▶ **The task**: The entries below hold a line with "IPv6 Address |" and a line with "### Virtual Router MAC Address Summary". Return those lines and all that lie between them, exactly and only.

Stored data entries
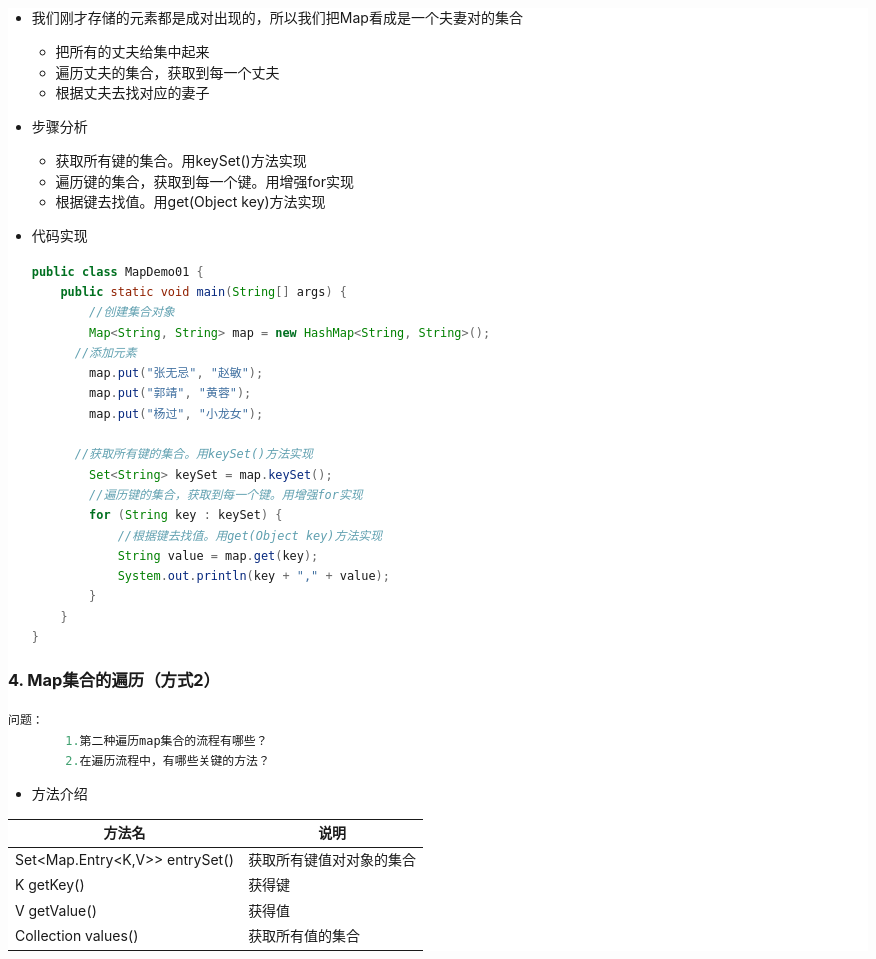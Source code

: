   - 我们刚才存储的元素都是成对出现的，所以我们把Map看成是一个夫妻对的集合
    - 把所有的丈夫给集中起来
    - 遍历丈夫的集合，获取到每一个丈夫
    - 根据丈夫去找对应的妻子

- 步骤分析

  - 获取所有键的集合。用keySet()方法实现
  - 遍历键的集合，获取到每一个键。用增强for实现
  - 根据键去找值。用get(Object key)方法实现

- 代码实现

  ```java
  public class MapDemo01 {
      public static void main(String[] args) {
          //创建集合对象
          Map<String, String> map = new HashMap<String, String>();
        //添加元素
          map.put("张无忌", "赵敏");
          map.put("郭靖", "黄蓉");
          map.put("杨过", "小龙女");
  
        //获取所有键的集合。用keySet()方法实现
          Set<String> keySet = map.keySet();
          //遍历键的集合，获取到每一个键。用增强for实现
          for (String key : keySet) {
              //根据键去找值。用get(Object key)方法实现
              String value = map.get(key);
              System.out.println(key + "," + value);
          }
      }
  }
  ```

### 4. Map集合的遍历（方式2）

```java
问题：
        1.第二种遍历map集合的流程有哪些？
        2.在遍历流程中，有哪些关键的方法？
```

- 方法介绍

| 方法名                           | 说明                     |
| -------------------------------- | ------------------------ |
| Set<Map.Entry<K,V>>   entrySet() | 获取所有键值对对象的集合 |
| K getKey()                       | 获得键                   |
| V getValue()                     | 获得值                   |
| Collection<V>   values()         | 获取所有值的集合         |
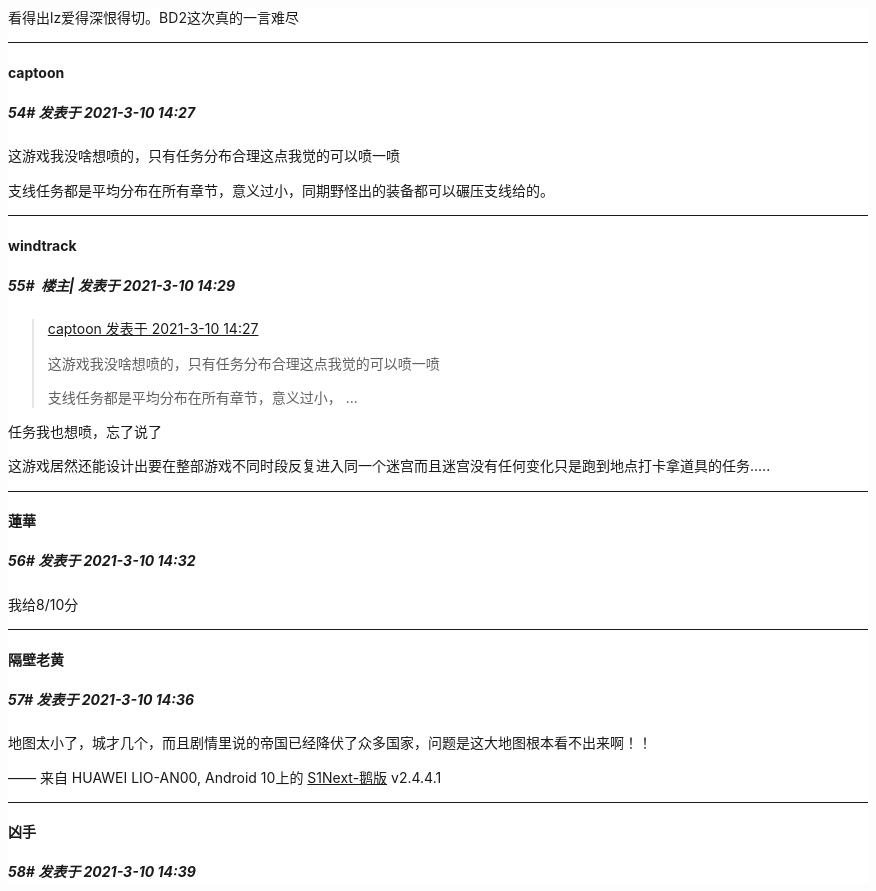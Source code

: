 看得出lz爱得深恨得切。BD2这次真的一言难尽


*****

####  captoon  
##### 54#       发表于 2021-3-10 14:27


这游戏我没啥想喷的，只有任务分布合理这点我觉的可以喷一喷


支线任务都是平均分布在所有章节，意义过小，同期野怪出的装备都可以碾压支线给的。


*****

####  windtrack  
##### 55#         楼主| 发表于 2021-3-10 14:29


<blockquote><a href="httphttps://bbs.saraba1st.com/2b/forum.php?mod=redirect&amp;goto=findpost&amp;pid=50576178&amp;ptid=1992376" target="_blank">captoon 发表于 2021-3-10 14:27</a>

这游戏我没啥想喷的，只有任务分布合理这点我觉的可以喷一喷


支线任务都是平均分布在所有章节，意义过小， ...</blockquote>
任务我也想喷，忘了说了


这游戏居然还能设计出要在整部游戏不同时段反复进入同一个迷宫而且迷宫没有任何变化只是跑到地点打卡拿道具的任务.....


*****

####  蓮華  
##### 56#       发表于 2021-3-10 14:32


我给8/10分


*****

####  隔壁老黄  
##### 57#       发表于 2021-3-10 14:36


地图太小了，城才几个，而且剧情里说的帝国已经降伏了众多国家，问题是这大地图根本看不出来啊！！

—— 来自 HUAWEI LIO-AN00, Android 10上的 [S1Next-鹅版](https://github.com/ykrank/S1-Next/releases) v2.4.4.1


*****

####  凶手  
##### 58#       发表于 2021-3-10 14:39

---

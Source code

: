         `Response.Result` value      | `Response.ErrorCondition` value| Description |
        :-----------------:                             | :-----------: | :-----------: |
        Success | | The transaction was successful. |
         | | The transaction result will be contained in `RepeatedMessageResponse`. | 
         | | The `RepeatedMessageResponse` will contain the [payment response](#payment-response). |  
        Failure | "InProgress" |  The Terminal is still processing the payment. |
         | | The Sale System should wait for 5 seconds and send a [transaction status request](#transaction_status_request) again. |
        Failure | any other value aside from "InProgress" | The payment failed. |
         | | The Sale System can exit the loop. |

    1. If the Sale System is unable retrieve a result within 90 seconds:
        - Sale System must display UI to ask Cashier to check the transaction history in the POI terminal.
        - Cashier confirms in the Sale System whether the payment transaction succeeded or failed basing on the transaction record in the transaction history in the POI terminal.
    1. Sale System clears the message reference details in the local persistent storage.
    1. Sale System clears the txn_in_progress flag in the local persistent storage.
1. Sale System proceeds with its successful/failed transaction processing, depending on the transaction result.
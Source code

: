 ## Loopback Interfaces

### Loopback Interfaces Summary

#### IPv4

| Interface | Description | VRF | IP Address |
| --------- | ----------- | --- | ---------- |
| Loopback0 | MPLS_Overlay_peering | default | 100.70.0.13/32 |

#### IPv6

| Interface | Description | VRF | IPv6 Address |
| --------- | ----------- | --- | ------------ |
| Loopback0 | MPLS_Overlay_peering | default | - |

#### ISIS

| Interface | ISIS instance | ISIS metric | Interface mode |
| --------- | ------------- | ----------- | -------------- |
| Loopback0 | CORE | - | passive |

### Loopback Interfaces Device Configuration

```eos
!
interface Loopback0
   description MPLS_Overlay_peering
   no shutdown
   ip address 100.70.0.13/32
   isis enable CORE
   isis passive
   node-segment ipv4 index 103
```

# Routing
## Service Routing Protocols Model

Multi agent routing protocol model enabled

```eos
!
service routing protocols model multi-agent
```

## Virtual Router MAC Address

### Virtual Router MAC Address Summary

==

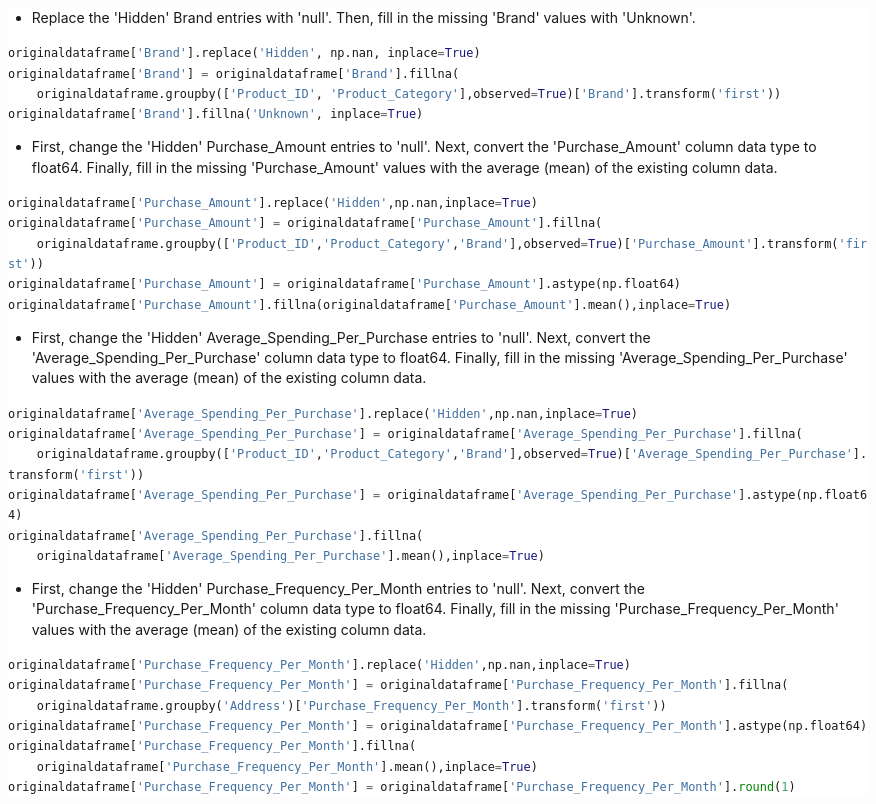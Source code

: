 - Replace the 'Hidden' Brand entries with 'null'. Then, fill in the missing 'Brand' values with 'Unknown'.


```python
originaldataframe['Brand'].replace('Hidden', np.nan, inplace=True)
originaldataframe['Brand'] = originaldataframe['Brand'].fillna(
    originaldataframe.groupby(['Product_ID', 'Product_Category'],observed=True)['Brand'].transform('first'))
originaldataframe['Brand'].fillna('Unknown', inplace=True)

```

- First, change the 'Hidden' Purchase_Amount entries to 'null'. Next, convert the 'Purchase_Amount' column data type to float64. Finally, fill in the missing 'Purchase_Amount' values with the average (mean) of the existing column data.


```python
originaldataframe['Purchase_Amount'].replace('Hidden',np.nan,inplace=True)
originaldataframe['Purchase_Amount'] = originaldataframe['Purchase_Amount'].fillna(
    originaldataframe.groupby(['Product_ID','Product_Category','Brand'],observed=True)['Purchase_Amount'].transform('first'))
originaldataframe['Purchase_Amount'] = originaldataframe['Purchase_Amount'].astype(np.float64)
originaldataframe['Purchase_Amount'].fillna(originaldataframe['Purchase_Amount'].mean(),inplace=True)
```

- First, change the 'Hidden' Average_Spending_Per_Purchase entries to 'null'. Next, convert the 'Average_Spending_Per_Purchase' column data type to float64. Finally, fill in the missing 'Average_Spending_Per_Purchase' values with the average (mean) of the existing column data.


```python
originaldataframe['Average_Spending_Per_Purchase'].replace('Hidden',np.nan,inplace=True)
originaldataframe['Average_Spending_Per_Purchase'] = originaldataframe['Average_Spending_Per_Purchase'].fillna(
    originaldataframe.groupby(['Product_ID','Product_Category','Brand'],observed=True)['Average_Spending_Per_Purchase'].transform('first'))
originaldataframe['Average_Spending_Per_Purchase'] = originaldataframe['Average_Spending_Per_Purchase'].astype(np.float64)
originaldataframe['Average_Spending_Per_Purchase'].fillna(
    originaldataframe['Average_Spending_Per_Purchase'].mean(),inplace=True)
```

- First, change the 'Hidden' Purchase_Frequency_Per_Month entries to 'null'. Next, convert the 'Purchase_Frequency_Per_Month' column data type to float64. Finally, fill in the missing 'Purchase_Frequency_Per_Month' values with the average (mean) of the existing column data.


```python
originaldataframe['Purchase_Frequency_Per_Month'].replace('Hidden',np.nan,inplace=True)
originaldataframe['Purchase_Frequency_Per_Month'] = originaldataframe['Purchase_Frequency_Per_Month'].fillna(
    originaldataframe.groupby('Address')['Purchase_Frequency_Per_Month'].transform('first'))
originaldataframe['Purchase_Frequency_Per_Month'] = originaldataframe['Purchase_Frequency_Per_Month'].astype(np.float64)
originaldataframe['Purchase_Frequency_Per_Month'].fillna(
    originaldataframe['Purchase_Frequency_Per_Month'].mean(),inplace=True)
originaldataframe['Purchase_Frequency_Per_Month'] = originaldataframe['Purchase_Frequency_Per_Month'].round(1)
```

▶ **Solved problem**:
| Interface | Description | VRF | IPv6 Address |
| --------- | ----------- | --- | ------------ |
| Loopback0 | MPLS_Overlay_peering | default | - |

#### ISIS

| Interface | ISIS instance | ISIS metric | Interface mode |
| --------- | ------------- | ----------- | -------------- |
| Loopback0 | CORE | - | passive |

### Loopback Interfaces Device Configuration

```eos
!
interface Loopback0
   description MPLS_Overlay_peering
   no shutdown
   ip address 100.70.0.13/32
   isis enable CORE
   isis passive
   node-segment ipv4 index 103
```

# Routing
## Service Routing Protocols Model

Multi agent routing protocol model enabled

```eos
!
service routing protocols model multi-agent
```

## Virtual Router MAC Address

### Virtual Router MAC Address Summary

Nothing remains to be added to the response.